Data supplied -
------------------------
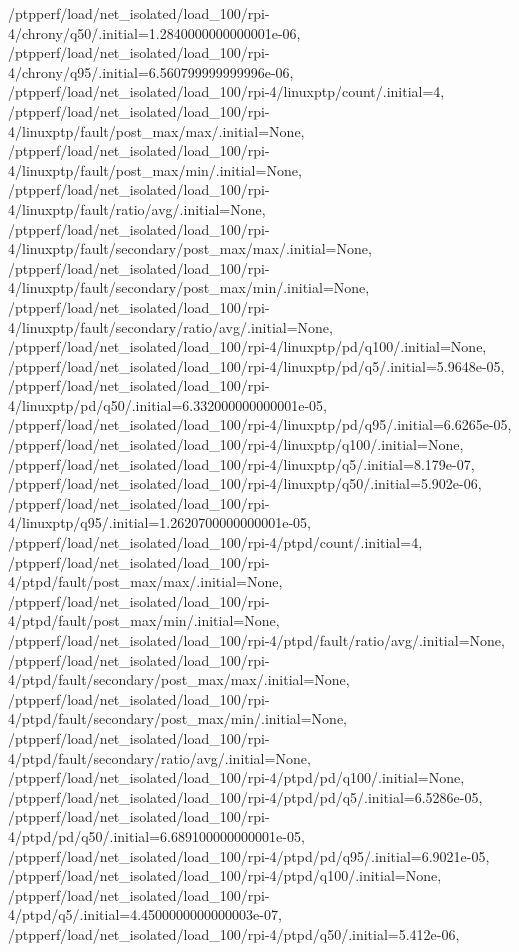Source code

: {    /ptpperf/load/net_isolated/load_100/rpi-4/chrony/q50/.initial=1.2840000000000001e-06,
    /ptpperf/load/net_isolated/load_100/rpi-4/chrony/q95/.initial=6.560799999999996e-06,
    /ptpperf/load/net_isolated/load_100/rpi-4/linuxptp/count/.initial=4,
    /ptpperf/load/net_isolated/load_100/rpi-4/linuxptp/fault/post_max/max/.initial=None,
    /ptpperf/load/net_isolated/load_100/rpi-4/linuxptp/fault/post_max/min/.initial=None,
    /ptpperf/load/net_isolated/load_100/rpi-4/linuxptp/fault/ratio/avg/.initial=None,
    /ptpperf/load/net_isolated/load_100/rpi-4/linuxptp/fault/secondary/post_max/max/.initial=None,
    /ptpperf/load/net_isolated/load_100/rpi-4/linuxptp/fault/secondary/post_max/min/.initial=None,
    /ptpperf/load/net_isolated/load_100/rpi-4/linuxptp/fault/secondary/ratio/avg/.initial=None,
    /ptpperf/load/net_isolated/load_100/rpi-4/linuxptp/pd/q100/.initial=None,
    /ptpperf/load/net_isolated/load_100/rpi-4/linuxptp/pd/q5/.initial=5.9648e-05,
    /ptpperf/load/net_isolated/load_100/rpi-4/linuxptp/pd/q50/.initial=6.332000000000001e-05,
    /ptpperf/load/net_isolated/load_100/rpi-4/linuxptp/pd/q95/.initial=6.6265e-05,
    /ptpperf/load/net_isolated/load_100/rpi-4/linuxptp/q100/.initial=None,
    /ptpperf/load/net_isolated/load_100/rpi-4/linuxptp/q5/.initial=8.179e-07,
    /ptpperf/load/net_isolated/load_100/rpi-4/linuxptp/q50/.initial=5.902e-06,
    /ptpperf/load/net_isolated/load_100/rpi-4/linuxptp/q95/.initial=1.2620700000000001e-05,
    /ptpperf/load/net_isolated/load_100/rpi-4/ptpd/count/.initial=4,
    /ptpperf/load/net_isolated/load_100/rpi-4/ptpd/fault/post_max/max/.initial=None,
    /ptpperf/load/net_isolated/load_100/rpi-4/ptpd/fault/post_max/min/.initial=None,
    /ptpperf/load/net_isolated/load_100/rpi-4/ptpd/fault/ratio/avg/.initial=None,
    /ptpperf/load/net_isolated/load_100/rpi-4/ptpd/fault/secondary/post_max/max/.initial=None,
    /ptpperf/load/net_isolated/load_100/rpi-4/ptpd/fault/secondary/post_max/min/.initial=None,
    /ptpperf/load/net_isolated/load_100/rpi-4/ptpd/fault/secondary/ratio/avg/.initial=None,
    /ptpperf/load/net_isolated/load_100/rpi-4/ptpd/pd/q100/.initial=None,
    /ptpperf/load/net_isolated/load_100/rpi-4/ptpd/pd/q5/.initial=6.5286e-05,
    /ptpperf/load/net_isolated/load_100/rpi-4/ptpd/pd/q50/.initial=6.689100000000001e-05,
    /ptpperf/load/net_isolated/load_100/rpi-4/ptpd/pd/q95/.initial=6.9021e-05,
    /ptpperf/load/net_isolated/load_100/rpi-4/ptpd/q100/.initial=None,
    /ptpperf/load/net_isolated/load_100/rpi-4/ptpd/q5/.initial=4.4500000000000003e-07,
    /ptpperf/load/net_isolated/load_100/rpi-4/ptpd/q50/.initial=5.412e-06,
}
------------------------
Goal of the exercise - When a line in the listing has the string "chrony" in it, return that line.

Output for this task -
: {    /ptpperf/load/net_isolated/load_100/rpi-4/chrony/q50/.initial=1.2840000000000001e-06,
    /ptpperf/load/net_isolated/load_100/rpi-4/chrony/q95/.initial=6.560799999999996e-06,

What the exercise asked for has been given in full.